- City: Auburn Hills, Michigan
- League: International Hockey League
- Operated: 1994–2001
- Home arena: The Palace of Auburn Hills
- Colors: Green, white, red, black, eggplant, aqua
- Affiliates: Ottawa Senators (1997–1998) Tampa Bay Lightning (1999–2001)

Franchise history
- 1969–1994: Salt Lake Golden Eagles
- 1994–2001: Detroit Vipers

Championships
- Division titles: 4 (1994–95, 1996–97, 1997–98, 1998–99)
- Turner Cups: 1 (1997)

= Detroit Vipers =

The Detroit Vipers were a professional ice hockey team that competed in the International Hockey League (IHL).
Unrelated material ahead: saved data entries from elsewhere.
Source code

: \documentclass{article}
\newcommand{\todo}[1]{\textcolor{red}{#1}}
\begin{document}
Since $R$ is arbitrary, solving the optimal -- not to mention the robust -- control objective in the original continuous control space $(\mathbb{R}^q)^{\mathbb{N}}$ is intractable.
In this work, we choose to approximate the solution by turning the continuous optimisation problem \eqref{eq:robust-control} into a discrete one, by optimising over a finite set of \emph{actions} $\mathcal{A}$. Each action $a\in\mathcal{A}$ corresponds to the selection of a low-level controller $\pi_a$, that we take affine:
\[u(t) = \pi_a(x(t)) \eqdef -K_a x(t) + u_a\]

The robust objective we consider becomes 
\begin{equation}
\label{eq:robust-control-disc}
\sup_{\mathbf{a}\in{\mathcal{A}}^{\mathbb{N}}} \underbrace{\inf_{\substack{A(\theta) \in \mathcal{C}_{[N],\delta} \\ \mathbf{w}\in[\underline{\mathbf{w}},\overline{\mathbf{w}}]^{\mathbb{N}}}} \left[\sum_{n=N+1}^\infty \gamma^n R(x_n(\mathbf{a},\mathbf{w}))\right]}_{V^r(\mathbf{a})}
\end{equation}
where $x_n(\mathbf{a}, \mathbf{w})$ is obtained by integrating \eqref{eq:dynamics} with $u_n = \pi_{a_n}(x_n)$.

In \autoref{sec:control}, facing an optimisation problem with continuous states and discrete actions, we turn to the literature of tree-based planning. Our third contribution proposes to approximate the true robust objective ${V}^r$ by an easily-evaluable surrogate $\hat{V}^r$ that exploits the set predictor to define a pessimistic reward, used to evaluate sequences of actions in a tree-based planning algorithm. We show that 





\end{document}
Originally founded in 1969 as the Salt Lake Golden Eagles in Salt Lake City, the team was purchased by Palace Sports & Entertainment and relocated to Auburn Hills, Michigan in 1994. The rebranding to the Vipers was influenced by a sponsorship deal with the Chrysler Corporation, aligning the team's name with the company's popular Dodge Viper sports car.

In their first five seasons, the Vipers were highly successful, achieving 100 points each year and making two appearances in the Turner Cup Finals, winning the championship in 1997.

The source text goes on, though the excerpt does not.